Managing reputation risk tactically
Pre-positioning evidence-based goodwill is not easy. It requires a close collaboration among a number of corporate silos. The risk manager needs to serve as the central intelligence function for the enterprise risk management apparatus. To speak in a simple and completely convincing way about policies, processes, procedures and governance, the marketing department needs to be fully tuned to the work products of enterprise risk management.
Enterprise risk management needs to create reputation resilience by deploying elements that an unaffected stakeholder can readily trust as authentic.

Insurance is part of that story. Just as they did long ago with railroad and steamship stakeholders, these financial structures and instruments tell a company’s stakeholders in a simple, clear, compelling way that the company—and objective third parties—is putting its money where its mouth is.

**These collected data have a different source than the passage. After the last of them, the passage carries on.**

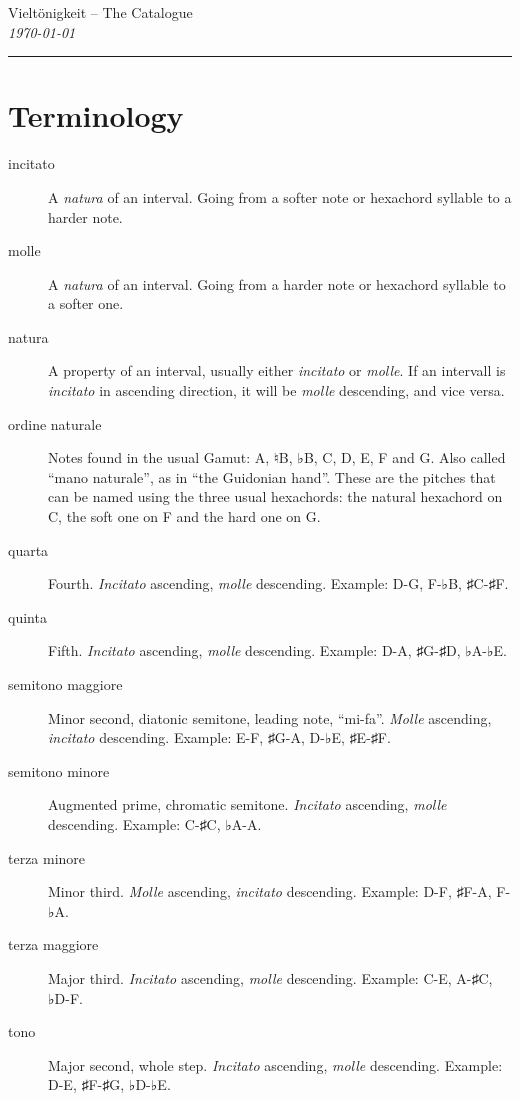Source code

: \documentclass[a4paper,DIV=17,11pt,headings=standardclasses]{scrartcl}
\begin{document}
\hspace{1cm}
\vspace{2cm}

\thispagestyle{empty}
\begin{center}
  {\huge Vieltönigkeit -- The Catalogue}\\[1ex]
  \textit{\today}
\end{center}

\vfill

\hrule

\tableofcontents

\newpage

\section{Terminology}
\begin{description}
\item[incitato] A \textit{natura} of an interval. Going from a softer note or hexachord syllable to a harder note.
\item[molle] A \textit{natura} of an interval. Going from a harder note or hexachord syllable to a softer one.
\item[natura] A property of an interval, usually either \textit{incitato} or \textit{molle}. If an intervall is \textit{incitato} in ascending direction, it will be \textit{molle} descending, and vice versa.
\item[ordine naturale] Notes found in the usual Gamut: A, ♮B, ♭B, C, D, E, F and G. Also called \enquote{mano naturale}, as in \enquote{the Guidonian hand}. These are the pitches that can be named using the three usual hexachords: the natural hexachord on C, the soft one on F and the hard one on G.
\item[quarta] Fourth. \textit{Incitato} ascending, \textit{molle} descending. Example: D-G, F-♭B, ♯C-♯F.
\item[quinta] Fifth. \textit{Incitato} ascending, \textit{molle} descending. Example: D-A, ♯G-♯D, ♭A-♭E.
\item[semitono maggiore] Minor second, diatonic semitone, leading note, \enquote{mi-fa}. \textit{Molle} ascending, \textit{incitato} descending. Example: E-F, ♯G-A, D-♭E, ♯E-♯F.
\item[semitono minore] Augmented prime, chromatic semitone. \textit{Incitato} ascending, \textit{molle} descending. Example: C-♯C, ♭A-A.
\item[terza minore] Minor third. \textit{Molle} ascending, \textit{incitato} descending. Example: D-F, ♯F-A, F-♭A.
\item[terza maggiore] Major third. \textit{Incitato} ascending, \textit{molle} descending. Example: C-E, A-♯C, ♭D-F.
\item[tono] Major second, whole step. \textit{Incitato} ascending, \textit{molle} descending. Example: D-E, ♯F-♯G, ♭D-♭E.
\end{description}
\end{document}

If insurances tell a story, captives shout it. Delivered on a platform of authentic process controls, loss absorption capacity and reinsurance, captives can tell a story of a woke, compliant governance and operational structure targeting the expectations of stakeholders.

They signal to the bond market and credit analysts that there are cash flow reserves. Parametric risk transfer and reinsurance solutions, such as those pioneered by Steel City Re, make it possible.

Conclusion
Reputation risk is a 21st century peril representing a failure of expectation management with the grievances of disappointed stakeholders being amplified by the media. The prevalence of social media, and its ability to rapidly escalate a problem, shift the onus of mitigation to active risk management and preemptively winning the battle for the mind of stakeholders.

Story telling is a key weapon in this battle, and the expressive power of insurances and captives are proven effective narratives—starting more than 180 years ago.